What to work on — Count the lines in the listing below that contain the word "where" and report that number alone.

Information shown —
--- START ---
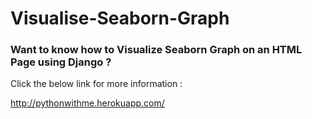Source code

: # Visualise-Seaborn-Graph

### Want to know how to Visualize Seaborn Graph on an HTML Page using Django ?

Click the below link for more information : 

http://pythonwithme.herokuapp.com/
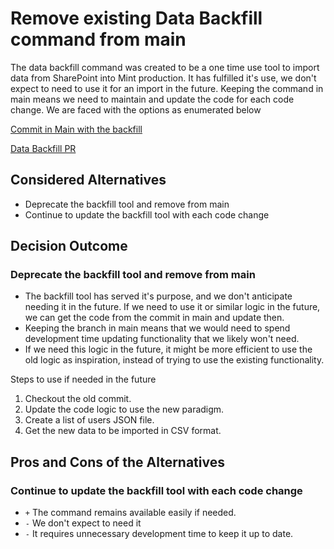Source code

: # Remove existing Data Backfill command from main


The data backfill command was created to be a one time use tool to import data from SharePoint into Mint production. It has fulfilled it's use, we don't expect to need to use it for an import in the future. Keeping the command in main means we need to maintain and update the code for each code change. We are faced with the options as enumerated below

[Commit in Main with the backfill](https://github.com/CMS-Enterprise/mint-app/commit/00e01f91fd8e7e624c54c25d3b3f62d0a8a388d4)

[Data Backfill PR](https://github.com/CMS-Enterprise/mint-app/pull/375)

## Considered Alternatives

* Deprecate the backfill tool and remove from main
* Continue to update the backfill tool with each code change

## Decision Outcome

### Deprecate the backfill tool and remove from main
* The backfill tool has served it's purpose, and we don't anticipate needing it in the future. If we need to use it or similar logic in the future, we can get the code from the commit in main and update then.
* Keeping the branch in main means that we would need to spend development time updating functionality that we likely won't need.
* If we need this logic in the future, it might be more efficient to use the old logic as inspiration, instead of trying to use the existing functionality.

Steps to use if needed in the future

1. Checkout the old commit.
2. Update the code logic to use the new paradigm.
3. Create a list of users JSON file.
4. Get the new data to be imported in CSV format.

## Pros and Cons of the Alternatives <!-- optional -->

### Continue to update the backfill tool with each code change

* `+` The command remains available easily if needed.
* `-` We don't expect to need it
* `-` It requires unnecessary development time to keep it up to date.
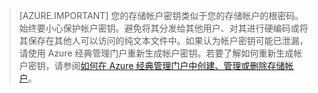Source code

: >[AZURE.IMPORTANT] 您的存储帐户密钥类似于您的存储帐户的根密码。始终要小心保护帐户密钥。避免将其分发给其他用户、对其进行硬编码或将其保存在其他人可以访问的纯文本文件中。如果认为帐户密钥可能已泄漏，请使用 Azure 经典管理门户重新生成帐户密钥。若要了解如何重新生成帐户密钥，请参阅[如何在 Azure 经典管理门户中创建、管理或删除存储帐户](/documentation/articles/storage-create-storage-account#manage-your-storage-account)。

<!---HONumber=Mooncake_0516_2016-->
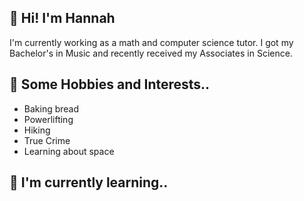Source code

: <h2>👋 Hi! I'm Hannah</h2>
I'm currently working as a math and computer science tutor. I got my Bachelor's in Music and recently received my Associates in Science.

<h2>💞️ Some Hobbies and Interests..</h2>
<ul>
  <li>Baking bread</li>
  <li>Powerlifting</li>
  <li>Hiking</li>
  <li>True Crime</li>
  <li>Learning about space</li>
</ul>
 
<h2>🌱 I'm currently learning..</h2>
<ul>
  
</ul>


<!---
hannahcerezo/hannahcerezo is a ✨ special ✨ repository because its `README.md` (this file) appears on your GitHub profile.
You can click the Preview link to take a look at your changes.
--->
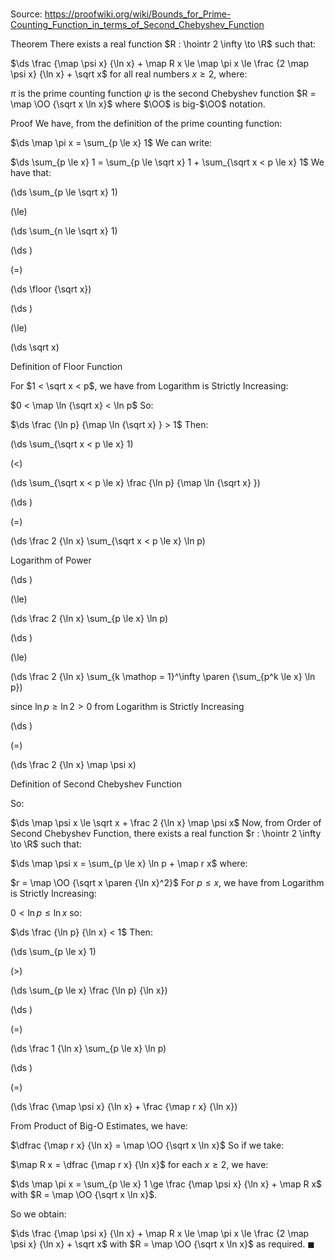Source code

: # 

Source: https://proofwiki.org/wiki/Bounds_for_Prime-Counting_Function_in_terms_of_Second_Chebyshev_Function

Theorem
There exists a real function $R : \hointr 2 \infty \to \R$ such that:

$\ds \frac {\map \psi x} {\ln x} + \map R x \le \map \pi x \le \frac {2 \map \psi x} {\ln x} + \sqrt x$
for all real numbers $x \ge 2$, where:

$\pi$ is the prime counting function
$\psi$ is the second Chebyshev function
$R = \map \OO {\sqrt x \ln x}$ where $\OO$ is big-$\OO$ notation.


Proof
We have, from the definition of the prime counting function: 

$\ds \map \pi x = \sum_{p \le x} 1$
We can write: 

$\ds \sum_{p \le x} 1 = \sum_{p \le \sqrt x} 1 + \sum_{\sqrt x < p \le x} 1$
We have that: 














\(\ds \sum_{p \le \sqrt x} 1\)

\(\le\)







\(\ds \sum_{n \le \sqrt x} 1\)




















\(\ds \)

\(=\)







\(\ds \floor {\sqrt x}\)




















\(\ds \)

\(\le\)







\(\ds \sqrt x\)





Definition of Floor Function



For $1 < \sqrt x < p$, we have from Logarithm is Strictly Increasing:

$0 < \map \ln {\sqrt x} < \ln p$
So:

$\ds \frac {\ln p} {\map \ln {\sqrt x} } > 1$
Then:














\(\ds \sum_{\sqrt x < p \le x} 1\)

\(<\)







\(\ds \sum_{\sqrt x < p \le x} \frac {\ln p} {\map \ln {\sqrt x} }\)




















\(\ds \)

\(=\)







\(\ds \frac 2 {\ln x} \sum_{\sqrt x < p \le x} \ln p\)





Logarithm of Power














\(\ds \)

\(\le\)







\(\ds \frac 2 {\ln x} \sum_{p \le x} \ln p\)




















\(\ds \)

\(\le\)







\(\ds \frac 2 {\ln x} \sum_{k \mathop = 1}^\infty \paren {\sum_{p^k \le x} \ln p}\)





since $\ln p \ge \ln 2 > 0$ from Logarithm is Strictly Increasing














\(\ds \)

\(=\)







\(\ds \frac 2 {\ln x} \map \psi x\)





Definition of Second Chebyshev Function



So:

$\ds \map \psi x \le \sqrt x + \frac 2 {\ln x} \map \psi x$
Now, from Order of Second Chebyshev Function, there exists a real function $r : \hointr 2 \infty \to \R$ such that: 

$\ds \map \psi x = \sum_{p \le x} \ln p + \map r x$
where:

$r = \map \OO {\sqrt x \paren {\ln x}^2}$
For $p \le x$, we have from Logarithm is Strictly Increasing:

$0 < \ln p \le \ln x$
so:

$\ds \frac {\ln p} {\ln x} < 1$
Then:














\(\ds \sum_{p \le x} 1\)

\(>\)







\(\ds \sum_{p \le x} \frac {\ln p} {\ln x}\)




















\(\ds \)

\(=\)







\(\ds \frac 1 {\ln x} \sum_{p \le x} \ln p\)




















\(\ds \)

\(=\)







\(\ds \frac {\map \psi x} {\ln x} + \frac {\map r x} {\ln x}\)









From Product of Big-O Estimates, we have: 

$\dfrac {\map r x} {\ln x} = \map \OO {\sqrt x \ln x}$
So if we take:

$\map R x = \dfrac {\map r x} {\ln x}$
for each $x \ge 2$, we have: 

$\ds \map \pi x = \sum_{p \le x} 1 \ge \frac {\map \psi x} {\ln x} + \map R x$
with $R = \map \OO {\sqrt x \ln x}$. 

So we obtain: 

$\ds \frac {\map \psi x} {\ln x} + \map R x \le \map \pi x \le \frac {2 \map \psi x} {\ln x} + \sqrt x$
with $R = \map \OO {\sqrt x \ln x}$ as required.
$\blacksquare$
--- END ---
Solution below — 3